Description
Landregistry currently uses Pantheon tokens for HTTP API auth and relies on Mycelium NATS account permissions for Wind-based operations. This creates two parallel auth paths for the same resource.
**Current state:**
- HTTP endpoints validate Bearer tokens against Pantheon (admin key or realm key)
- NATS endpoints rely on Mycelium account permissions (organisationland account can publish to `tap.landregistry.lands.create`)
- A request arriving via NATS has already been authenticated by Mycelium — no Pantheon check
- A request arriving via HTTP is authenticated by Pantheon — no Mycelium involvement
**Question:** Should Pantheon and Mycelium have distinct responsibilities, or should one be the single source of truth for landregistry access?
- **Pantheon** = identity (who are you, what org do you belong to)
- **Mycelium** = connectivity (what NATS subjects can you publish/subscribe to)
If landregistry moves fully to NATS, Pantheon auth becomes unnecessary for it. But Pantheon may still be needed for user-facing services (nimsforestecommerce, dashboards) that need to know org membership.
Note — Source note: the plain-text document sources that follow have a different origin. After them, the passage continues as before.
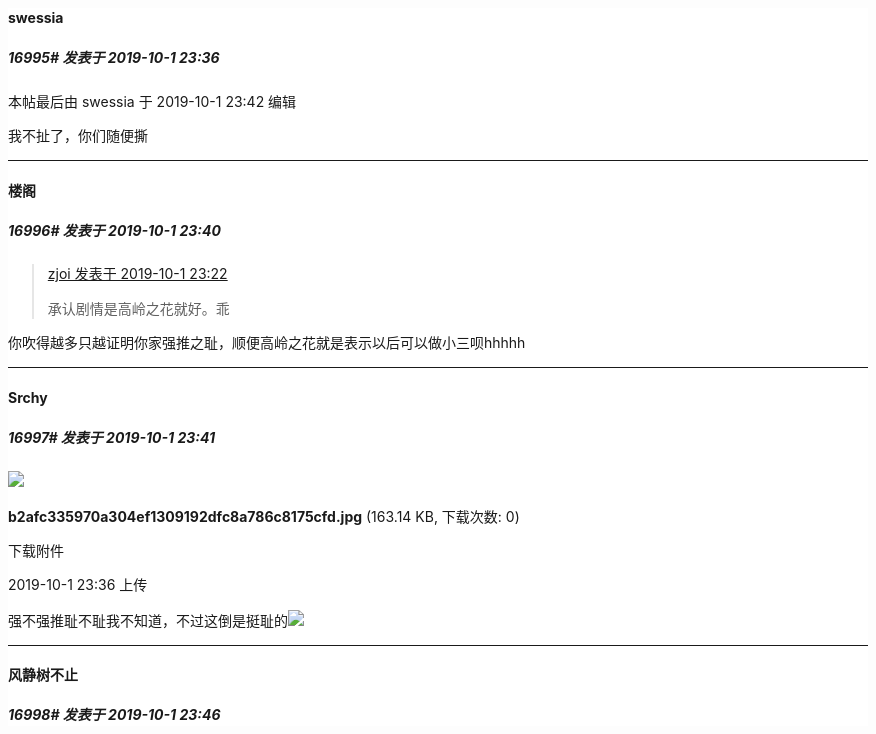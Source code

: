 ####  swessia  
##### 16995#       发表于 2019-10-1 23:36



 本帖最后由 swessia 于 2019-10-1 23:42 编辑 

我不扯了，你们随便撕







-----

####  楼阁  
##### 16996#       发表于 2019-10-1 23:40



<blockquote><a href="httphttps://bbs.saraba1st.com/2b/forum.php?mod=redirect&amp;goto=findpost&amp;pid=45116657&amp;ptid=1831320" target="_blank">zjoi 发表于 2019-10-1 23:22</a>

承认剧情是高岭之花就好。乖</blockquote>
你吹得越多只越证明你家强推之耻，顺便高岭之花就是表示以后可以做小三呗hhhhh







-----

####  Srchy  
##### 16997#       发表于 2019-10-1 23:41




<img src="https://img.saraba1st.com/forum/201910/01/233609ynn58m6fzfn1u83g.jpg" referrerpolicy="no-referrer">


<strong>b2afc335970a304ef1309192dfc8a786c8175cfd.jpg</strong> (163.14 KB, 下载次数: 0)

下载附件

2019-10-1 23:36 上传






强不强推耻不耻我不知道，不过这倒是挺耻的<img src="https://static.saraba1st.com/image/smiley/face2017/049.png" referrerpolicy="no-referrer">







-----

####  风静树不止  
##### 16998#       发表于 2019-10-1 23:46
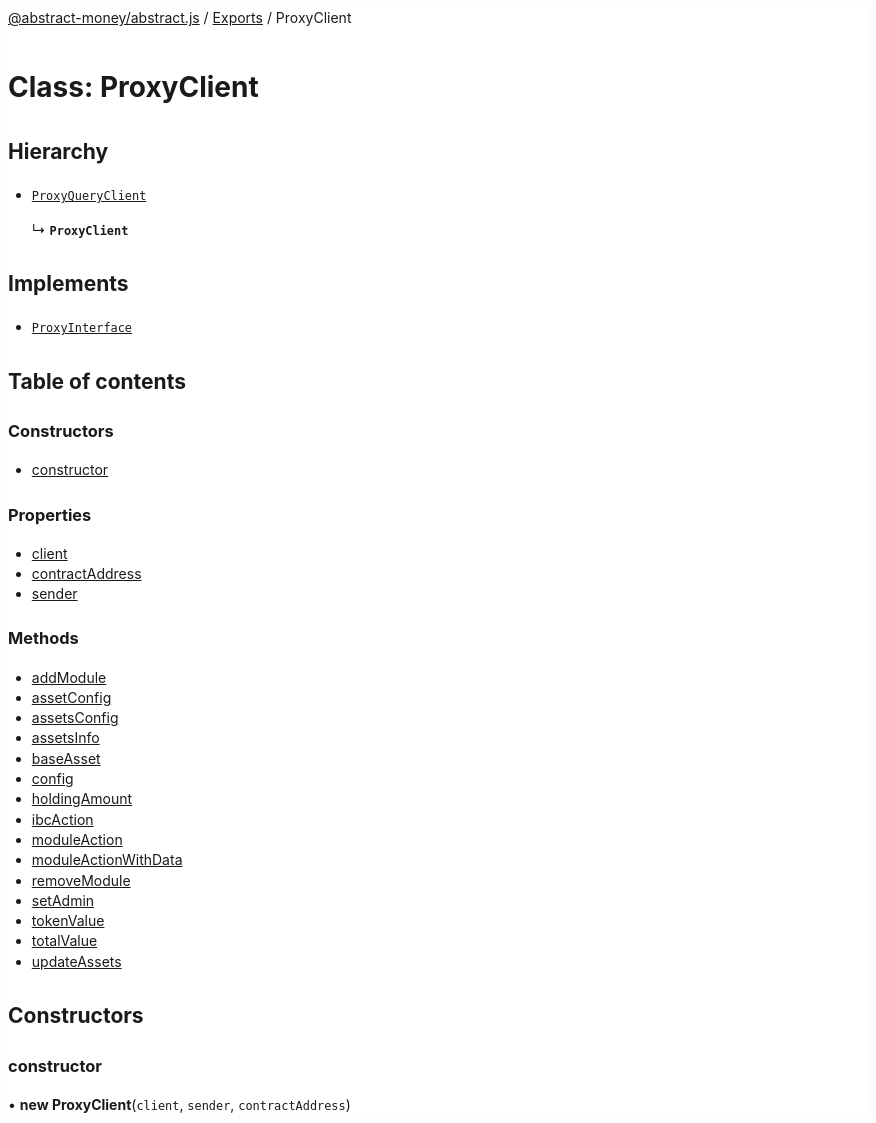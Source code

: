 [@abstract-money/abstract.js](../README.md) / [Exports](../modules.md) / ProxyClient

# Class: ProxyClient

## Hierarchy

- [`ProxyQueryClient`](ProxyQueryClient.md)

  ↳ **`ProxyClient`**

## Implements

- [`ProxyInterface`](../interfaces/ProxyInterface.md)

## Table of contents

### Constructors

- [constructor](ProxyClient.md#constructor)

### Properties

- [client](ProxyClient.md#client)
- [contractAddress](ProxyClient.md#contractaddress)
- [sender](ProxyClient.md#sender)

### Methods

- [addModule](ProxyClient.md#addmodule)
- [assetConfig](ProxyClient.md#assetconfig)
- [assetsConfig](ProxyClient.md#assetsconfig)
- [assetsInfo](ProxyClient.md#assetsinfo)
- [baseAsset](ProxyClient.md#baseasset)
- [config](ProxyClient.md#config)
- [holdingAmount](ProxyClient.md#holdingamount)
- [ibcAction](ProxyClient.md#ibcaction)
- [moduleAction](ProxyClient.md#moduleaction)
- [moduleActionWithData](ProxyClient.md#moduleactionwithdata)
- [removeModule](ProxyClient.md#removemodule)
- [setAdmin](ProxyClient.md#setadmin)
- [tokenValue](ProxyClient.md#tokenvalue)
- [totalValue](ProxyClient.md#totalvalue)
- [updateAssets](ProxyClient.md#updateassets)

## Constructors

### constructor

• **new ProxyClient**(`client`, `sender`, `contractAddress`)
Nebula's reasoning: This is a foundational architectural question about auth boundaries between Pantheon and Mycelium. It's not blocking any current work — both auth paths function correctly today — but resolving it will prevent drift as more services adopt the taproot pattern. Medium priority because the answer here informs decisions in #58 (HTTP-to-NATS migration) and shapes the long-term auth model for the entire NimsForest platform. Title and description are clear and well-structured, no changes needed there.